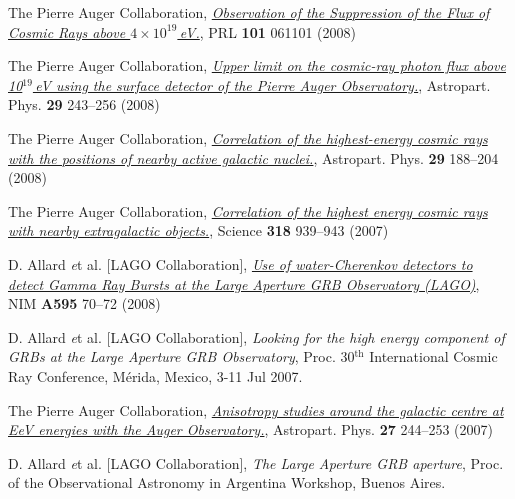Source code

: \begin{etaremune}
\item {}The Pierre Auger Collaboration,
\href{http://dx.doi.org/10.1103/PhysRevLett.101.061101}{\emph{Observation of
the Suppression of the Flux of Cosmic Rays above $4\times10^{19}$\,eV.}}, PRL
{\bf 101} 061101 (2008)

\item {}The Pierre Auger Collaboration,
\href{http://dx.doi.org/10.1016/j.astropartphys.2008.01.003}{\emph{Upper limit
on the cosmic-ray photon flux above 10$^{19}$\,eV using the surface detector of
the Pierre Auger Observatory.}}, Astropart. Phys. {\bf 29} 243--256 (2008)

\item {}The Pierre Auger Collaboration,
\href{http://dx.doi.org/10.1016/j.astropartphys.2008.01.002}{\emph{Correlation
of the highest-energy cosmic rays with the positions of nearby active galactic
nuclei.}}, Astropart. Phys. {\bf 29} 188--204 (2008)

\item {}The Pierre Auger Collaboration,
\href{http://dx.doi.org/10.1126/science.1151124}{\emph{Correlation of the
highest energy cosmic rays with nearby extragalactic objects.}}, Science {\bf
318} 939--943 (2007)

\item {}D. Allard {\emph et al.} [LAGO Collaboration],
\href{http://dx.doi.org/10.1016/j.nima.2008.07.041}{\emph{Use of
water-Cherenkov detectors to detect Gamma Ray Bursts at the Large Aperture GRB
Observatory (LAGO)}}, NIM {\bf A595} 70--72 (2008)

\item {}D. Allard {\emph et al.} [LAGO Collaboration], {\emph{Looking for
the high energy component of GRBs at the Large Aperture GRB Observatory}}, \en
Proc. 30$^{\mathrm{th}}$ International Cosmic Ray Conference,  Mérida, Mexico, 3-11 Jul
2007.

\item {}The Pierre Auger Collaboration,
\href{http://dx.doi.org/10.1016/j.astropartphys.2006.11.002}{\emph{Anisotropy
studies around the galactic centre at EeV energies with the Auger
Observatory.}},  Astropart. Phys. {\bf 27} 244--253 (2007)

\item {}D. Allard {\emph et al.} [LAGO Collaboration], {\emph{The Large
Aperture GRB aperture}}, \en Proc. of the Observational Astronomy in Argentina
Workshop, Buenos Aires.

\end{etaremune}
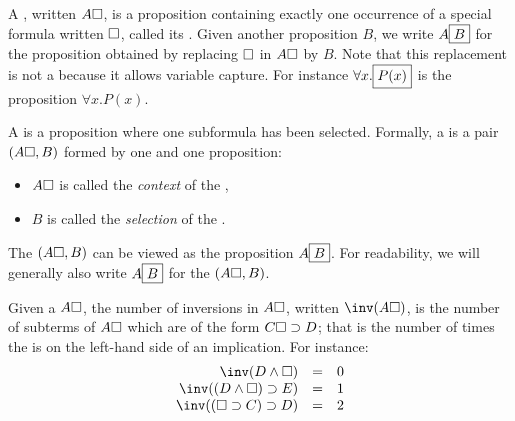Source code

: 
\begin{scope}

\begin{definition}[Context]

  A , written $A\square$, is a proposition containing exactly one
  occurrence of a special formula written $\square$, called its .
  Given another proposition $B$, we write $A\fbox{$B$}$ for the proposition
  obtained by replacing $\square$ in $A\square$ by $B$. Note that this replacement
  is not a  because it allows variable capture. For instance
  $\forall x.\fbox{$P(x)$}$ is the proposition $\forall x.P(x)$.
\end{definition}

\begin{definition}[Path]
A  is a proposition where one subformula has been
selected. Formally, a  is a pair $(A\square, B)$ formed by one
 and one proposition:
\begin{itemize}
\item $A\square$ is called the {\em context} of the ,
\item $B$ is called the {\em selection} of the .
\end{itemize}

The  $(A\square, B)$ can be viewed as the proposition
$A\fbox{$B$}$.  For readability, we will generally also write
$A\fbox{$B$}$ for the  $(A\square, B)$.
\end{definition}

\begin{definition}[Inversions]
  Given a  $A\square$, the number of inversions in $A\square$,
  written $\inv(A\hole)$, is the number of subterms of $A\square$
  which are of the form $C\square\supset D$; that is the number of
  times the  is on the left-hand side of an implication.
  For instance:
  $$
  \begin{array}{rcl}
      \inv(D\land \hole)&=& 0\\
      \inv((D\land \hole)\limp E)&=&1\\
      \inv((\hole\limp C)\limp D) &=& 2
  \end{array}
  $$
\end{definition}


\end{scope}
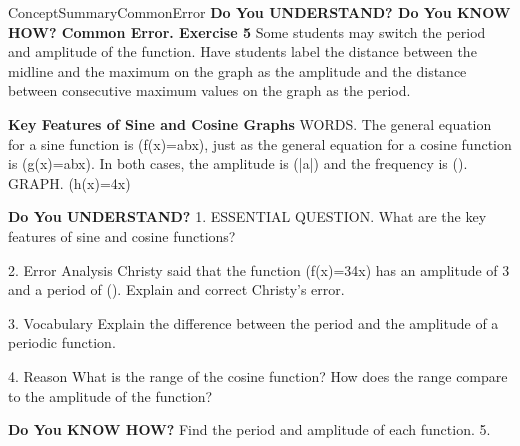 \documentclass{article}
\newenvironment{concept-summary}{}{}    %
\newenvironment{te-addendum}[2]{}{}     %
\newcommand{\answer}[1]{}               %
\newcommand{\placeholder}[2]{}          %
\newcommand{\te}[1]{}                   %
\begin{document}
\begin{te-addendum}{ConceptSummary}{CommonError}
\textbf{Do You UNDERSTAND? Do You KNOW HOW? Common Error. Exercise 5}
Some students may switch the period and amplitude of the function. Have students label the distance between the midline and the maximum on the graph as the amplitude and the distance between consecutive maximum values on the graph as the period.
\end{te-addendum}
\begin{concept-summary}
\textbf{Key Features of Sine and Cosine Graphs}
WORDS. The general equation for a sine function is (f(x)=a\sin bx), just as the general equation for a cosine function is (g(x)=a\cos bx). In both cases, the amplitude is (|a|) and the frequency is ().
GRAPH. (h(x)=\sin4x)
\placeholder{graph}{Red h(x)=1/2 sin4x on arrowed x,y grid, origin O; x labels-2pi,-pi,pi,2pi, gridpi/4; y labels-1,1 grid1/4; window-9pi/4 to9pi/4,-5/4 to5/4. Amplitude1/2, periodpi/2, curve crosses origin upward, maxima x=pi/8+kpi/2, minima3pi/8+kpi/2, continuation arrows at both ends.}
\te{Callout: The amplitude is the distance between a minimum or maximum point and the midline, or (\frac12).}
\te{Callout: The x-axis, or (y=0), is the midline, which is halfway between the maximum points and minimum points.}
\te{Callout: The period is (\frac\pi2), or the length of one cycle. The frequency is (\frac2\pi), because the function repeats 2 times from 0 to (\pi).}
\textbf{Do You UNDERSTAND?}
1. ESSENTIAL QUESTION. What are the key features of sine and cosine functions?
\answer{The key features of the sine and cosine functions may described in terms of domain and range, period and frequency, amplitude, and midline.}
\te{Printed "may described" retained; likely "may be described".}
2. Error Analysis Christy said that the function (f(x)=3\cos4x) has an amplitude of 3 and a period of (\frac{}). Explain and correct Christy's error.
\answer{The period is (\frac{2\pi}4), or (\frac\pi2), not (\frac\pi4).}
3. Vocabulary Explain the difference between the period and the amplitude of a periodic function.
\answer{The period is the interval of the domain before it repeats. The amplitude is the distance between the midline and the minimum or maximum.}
4. Reason What is the range of the cosine function? How does the range compare to the amplitude of the function?
\answer{(-1\leq y\leq1); The range is from minimum to maximum; the amplitude is half that distance.}
\textbf{Do You KNOW HOW?}
Find the period and amplitude of each function.
5.

\end{concept-summary}
\end{document}
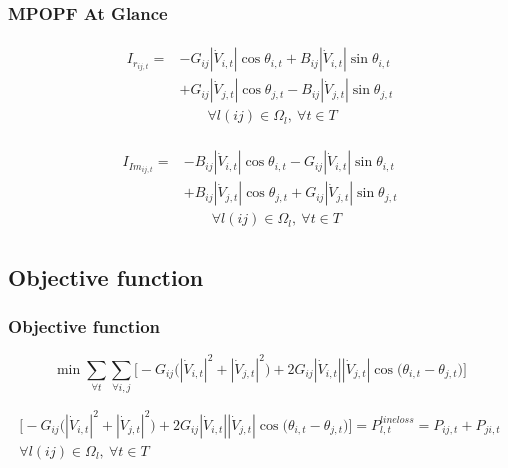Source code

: \documentclass[
	11pt, %
	aspectratio=169, %
]{beamer}
\begin{document}
\begin{frame}
	\frametitle{MPOPF At Glance}
	
	\begin{align*}
		\begin{split}
			I_{r_{ij,t}} = &-G_{ij}\left\lvert \dot{V}_{i,t} \right\rvert \cos{\theta_{i,t}} + B_{ij}\left\lvert \dot{V}_{i,t} \right\rvert \sin{\theta_{i,t}} \\
					&+ G_{ij}\left\lvert \dot{V}_{j,t} \right\rvert \cos{\theta_{j,t}} - B_{ij}\left\lvert \dot{V}_{j,t} \right\rvert \sin{\theta_{j,t}} \\[1em]
			&\qquad \forall l(ij) \in \Omega_{l},\ \forall t \in T
		\end{split}
	\end{align*}

	\begin{align*}
		\begin{split}
			I_{Im_{ij,t}} = &-B_{ij}\left\lvert \dot{V}_{i,t} \right\rvert \cos{\theta_{i,t}} - G_{ij}\left\lvert \dot{V}_{i,t} \right\rvert \sin{\theta_{i,t}} \\
			&+ B_{ij}\left\lvert \dot{V}_{j,t} \right\rvert \cos{\theta_{j,t}} + G_{ij}\left\lvert \dot{V}_{j,t} \right\rvert \sin{\theta_{j,t}} \\[1em]
			&\qquad \forall l(ij) \in \Omega_{l},\ \forall t \in T
		\end{split}
	\end{align*}

\end{frame}

\subsection{Objective function}

\begin{frame}
	\frametitle{Objective function}
	\label{frame:MPOFP_objfunc}

    \begin{equation}
    \label{eq:Mobj}
        \min \sum_{\forall t} \sum_{\forall i,j} \Big[ -G_{ij}\big(\left|\dot{V}_{i,t}\right|^2 + \left|\dot{V}_{j,t}\right|^2\big) + 2G_{ij}\left|\dot{V}_{i,t}\right|\left|\dot{V}_{j,t}\right|\cos\big(\theta_{i,t}-\theta_{j,t}\big) \Big]
    \end{equation}

	\vspace{1.5em}

	\begin{equation}
    \label{eq:Mexpr_loss}
        \begin{gathered}
            \Big[ -G_{ij}\big(\left|\dot{V}_{i,t}\right|^2 + \left|\dot{V}_{j,t}\right|^2\big) + 2G_{ij}\left|\dot{V}_{i,t}\right|\left|\dot{V}_{j,t}\right|\cos\big(\theta_{i,t}-\theta_{j,t}\big) \Big] = P_{l,t}^{line loss} = P_{ij,t} + P_{ji,t} \\[1em]
            \forall l(ij) \in \Omega_{l},\ \forall t \in T
        \end{gathered}
    \end{equation}

\end{frame}
\end{document}
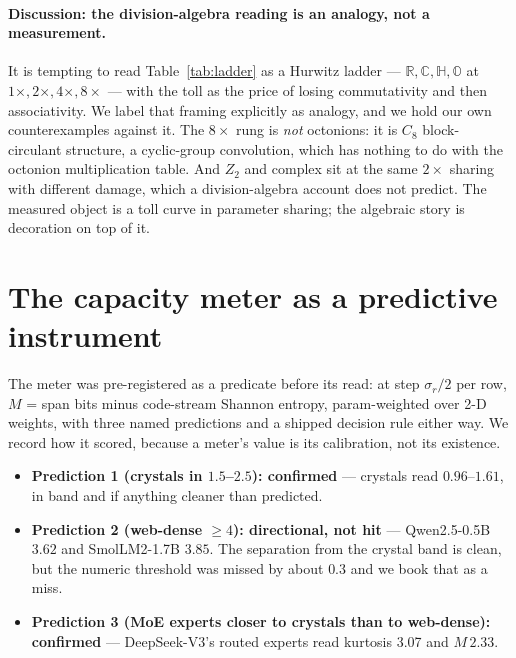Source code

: \documentclass[11pt]{article}
\begin{document}
\paragraph{Discussion: the division-algebra reading is an analogy, not a
measurement.}
It is tempting to read Table~\ref{tab:ladder} as a Hurwitz ladder ---
$\mathbb{R}, \mathbb{C}, \mathbb{H}, \mathbb{O}$ at $1\times, 2\times, 4\times,
8\times$ --- with the toll as the price of losing commutativity and then
associativity. We label that framing explicitly as analogy, and we hold our own
counterexamples against it. The $8\times$ rung is \emph{not} octonions: it is
$C_8$ block-circulant structure, a cyclic-group convolution, which has nothing
to do with the octonion multiplication table. And $Z_2$ and complex sit at the
same $2\times$ sharing with different damage, which a division-algebra account
does not predict. The measured object is a toll curve in parameter sharing; the
algebraic story is decoration on top of it.

\section{The capacity meter as a predictive instrument}
\label{sec:capmeter}

The meter was pre-registered as a predicate before its read: at step
$\sigma_r/2$ per row, $M$ = span bits minus code-stream Shannon entropy,
param-weighted over 2-D weights, with three named predictions and a shipped
decision rule either way. %
We record how it scored, because a meter's value is its calibration, not its
existence.

\begin{itemize}
\item \textbf{Prediction 1 (crystals in $1.5$--$2.5$): confirmed} --- crystals
read $0.96$--$1.61$, in band and if anything cleaner than predicted.
\item \textbf{Prediction 2 (web-dense $\geq 4$): directional, not hit} ---
Qwen2.5-0.5B $3.62$ and SmolLM2-1.7B $3.85$. The separation from the crystal band
is clean, but the numeric threshold was missed by about $0.3$ and we book that
as a miss. %
\item \textbf{Prediction 3 (MoE experts closer to crystals than to web-dense):
confirmed} --- DeepSeek-V3's routed experts read kurtosis 3.07 and $M\,2.33$.
\end{itemize}
\end{document}
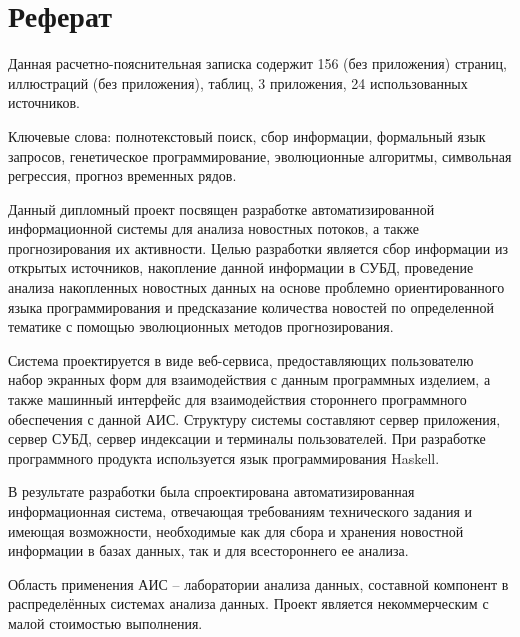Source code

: \section*{Реферат}
Данная расчетно-пояснительная записка содержит 156 (без приложения) страниц,  иллюстраций (без приложения),  таблиц, 3 приложения, 24 использованных источников.

Ключевые слова: полнотекстовый поиск, сбор информации, формальный язык запросов, генетическое программирование, эволюционные алгоритмы, символьная регрессия, прогноз временных рядов.

Данный дипломный проект посвящен разработке автоматизированной информационной системы для анализа новостных потоков, а также прогнозирования их активности. Целью разработки является сбор информации из открытых источников, накопление данной информации в СУБД, проведение анализа накопленных новостных данных на основе проблемно ориентированного языка программирования и предсказание количества новостей по определенной тематике с помощью эволюционных методов прогнозирования.

Система проектируется в виде веб-сервиса, предоставляющих пользователю набор экранных форм для взаимодействия с данным программных изделием, а также машинный интерфейс для взаимодействия стороннего программного обеспечения с данной АИС. Структуру системы составляют сервер приложения, сервер СУБД, сервер индексации и терминалы пользователей. При разработке программного продукта используется язык программирования Haskell.

В результате разработки была спроектирована автоматизированная информационная система, отвечающая требованиям технического задания и имеющая возможности, необходимые как для сбора и хранения новостной информации в базах данных, так и для всестороннего ее анализа.

Область применения АИС -- лаборатории анализа данных, составной компонент в распределённых системах анализа данных. Проект является некоммерческим с малой стоимостью выполнения.
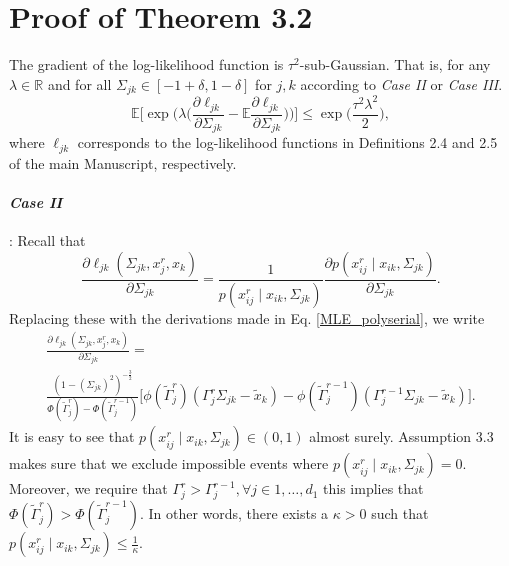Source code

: \section{Proof of Theorem 3.2
 }\label{proof_convergence}

\begin{condition}\label{Gradient statistical noise}
    The gradient of the log-likelihood function is $\tau^2$-sub-Gaussian. That is, for any $\lambda \in \mathbb{R}$ and for all $\Sigma_{jk} \in [-1+\delta, 1-\delta]$ for $j,k$ according to \textit{Case II} or \textit{Case III}.
    \begin{equation}
        \mathbb{E}\Bigg[\exp\Bigg(\lambda \Big(\frac{\partial\ell_{jk}}{\partial \Sigma_{jk}} - \mathbb{E}\frac{\partial\ell_{jk}}{\partial \Sigma_{jk}} \Big) \Bigg)\Bigg] \leq \exp\Big(\frac{\tau^2\lambda^2}{2}\Big),
    \end{equation}
    where $\ell_{jk}$ corresponds to the log-likelihood functions in Definitions 2.4 and 2.5 of the main Manuscript, respectively.
    \paragraph{\textit{Case II}}: Recall that
    \begin{equation*}
        \frac{\partial\ell_{jk}(\Sigma_{jk}, x_j^r,x_k)}{\partial \Sigma_{jk}} = \frac{1}{p(x_{ij}^{r} \mid x_{ik}, \Sigma_{jk})} \frac{\partial p(x_{ij}^{r} \mid x_{ik}, \Sigma_{jk})}{\partial \Sigma_{jk}}.
    \end{equation*}
    Replacing these with the derivations made in Eq. \eqref{MLE_polyserial}, we write
    \begin{multline*}
        \frac{\partial\ell_{jk}(\Sigma_{jk}, x_j^r,x_k)}{\partial \Sigma_{jk}} = \\
        \frac{(1-(\Sigma_{jk})^2)^{-\frac{3}{2}}}{\Phi({\tilde{\Gamma}}_j^{r}) - \Phi({\tilde{\Gamma}}_j^{r-1})} \Bigg[\phi({\tilde{\Gamma}}_j^{r})({\Gamma}_j^r\Sigma_{jk} - {\tilde{x}}_{k}) - \phi({\tilde{\Gamma}}_j^{r-1})({\Gamma}_j^{r-1}\Sigma_{jk} - {\tilde{x}}_{k})\Bigg].
    \end{multline*}
    It is easy to see that $p(x_{ij}^{r} \mid x_{ik}, \Sigma_{jk}) \in (0,1)$ almost surely. Assumption 3.3
    makes sure that we exclude impossible events where $p(x_{ij}^{r} \mid x_{ik}, \Sigma_{jk}) = 0$. Moreover, we require that $\Gamma_j^r > \Gamma_j^{r-1}, \forall j \in 1, \dots, d_1$ this implies that $\Phi({\tilde{\Gamma}}_j^{r}) > \Phi({\tilde{\Gamma}}_j^{r-1})$. In other words, there exists a $\kappa >0$ such that $p(x_{ij}^{r} \mid x_{ik}, \Sigma_{jk}) \leq \frac{1}{\kappa}$.


\end{condition}
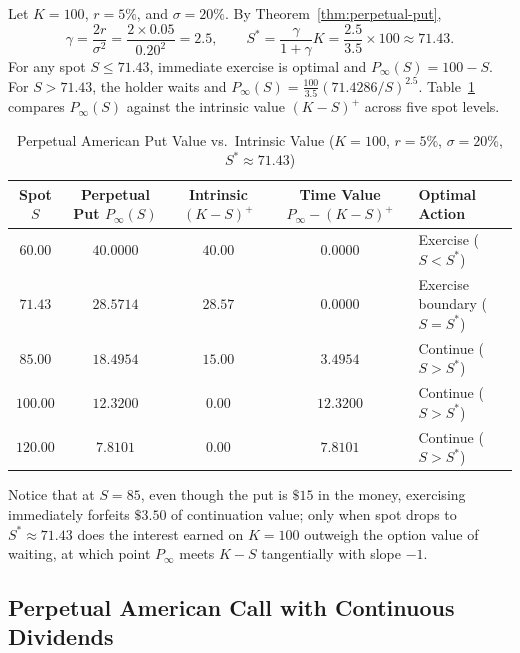 \begin{example}\label{ex:perpetual-put}
    Let $K = 100$, $r = 5\%$, and $\sigma = 20\%$. By Theorem~\ref{thm:perpetual-put},
    \[
    \gamma = \frac{2r}{\sigma^2} = \frac{2 \times 0.05}{0.20^2} = 2.5, \qquad
    S^* = \frac{\gamma}{1 + \gamma} K = \frac{2.5}{3.5} \times 100 \approx 71.43.
    \]
    For any spot $S \le 71.43$, immediate exercise is optimal and $P_\infty(S) = 100 - S$. For $S > 71.43$, the holder waits and $P_\infty(S) = \frac{100}{3.5}(71.4286 / S)^{2.5}$. Table~\ref{tab:perpetual-put-ex} compares $P_\infty(S)$ against the intrinsic value $(K - S)^+$ across five spot levels.

    \begin{table}[!htbp]
        \centering
        \small
        \caption{Perpetual American Put Value vs.\ Intrinsic Value ($K = 100$, $r = 5\%$, $\sigma = 20\%$, $S^* \approx 71.43$)}\label{tab:perpetual-put-ex}
        \begin{tabular}{c c c c l}
            \toprule
            \textbf{Spot $S$} & \textbf{Perpetual Put $P_\infty(S)$} & \textbf{Intrinsic $(K - S)^+$} & \textbf{Time Value $P_\infty - (K - S)^+$} & \textbf{Optimal Action} \\
            \midrule
            $60.00$  & $40.0000$ & $40.00$ & $0.0000$  & Exercise ($S < S^*$) \\
            $71.43$  & $28.5714$ & $28.57$ & $0.0000$  & Exercise boundary ($S = S^*$) \\
            $85.00$  & $18.4954$ & $15.00$ & $3.4954$  & Continue ($S > S^*$) \\
            $100.00$ & $12.3200$ & $0.00$  & $12.3200$ & Continue ($S > S^*$) \\
            $120.00$ & $7.8101$  & $0.00$  & $7.8101$  & Continue ($S > S^*$) \\
            \bottomrule
        \end{tabular}
    \end{table}

    Notice that at $S = 85$, even though the put is $\$15$ in the money, exercising immediately forfeits $\$3.50$ of continuation value; only when spot drops to $S^* \approx 71.43$ does the interest earned on $K = 100$ outweigh the option value of waiting, at which point $P_\infty$ meets $K - S$ tangentially with slope $-1$.
\end{example}

\subsection{Perpetual American Call with Continuous Dividends}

======

Only lines containing the string "functions" belong in the answer; find them in the data above and copy them.

**Expected output:**
1. ESSENTIAL QUESTION. What are the key features of sine and cosine functions?
\answer{The key features of the sine and cosine functions may described in terms of domain and range, period and frequency, amplitude, and midline.}
    where $\ell_{jk}$ corresponds to the log-likelihood functions in Definitions 2.4 and 2.5 of the main Manuscript, respectively.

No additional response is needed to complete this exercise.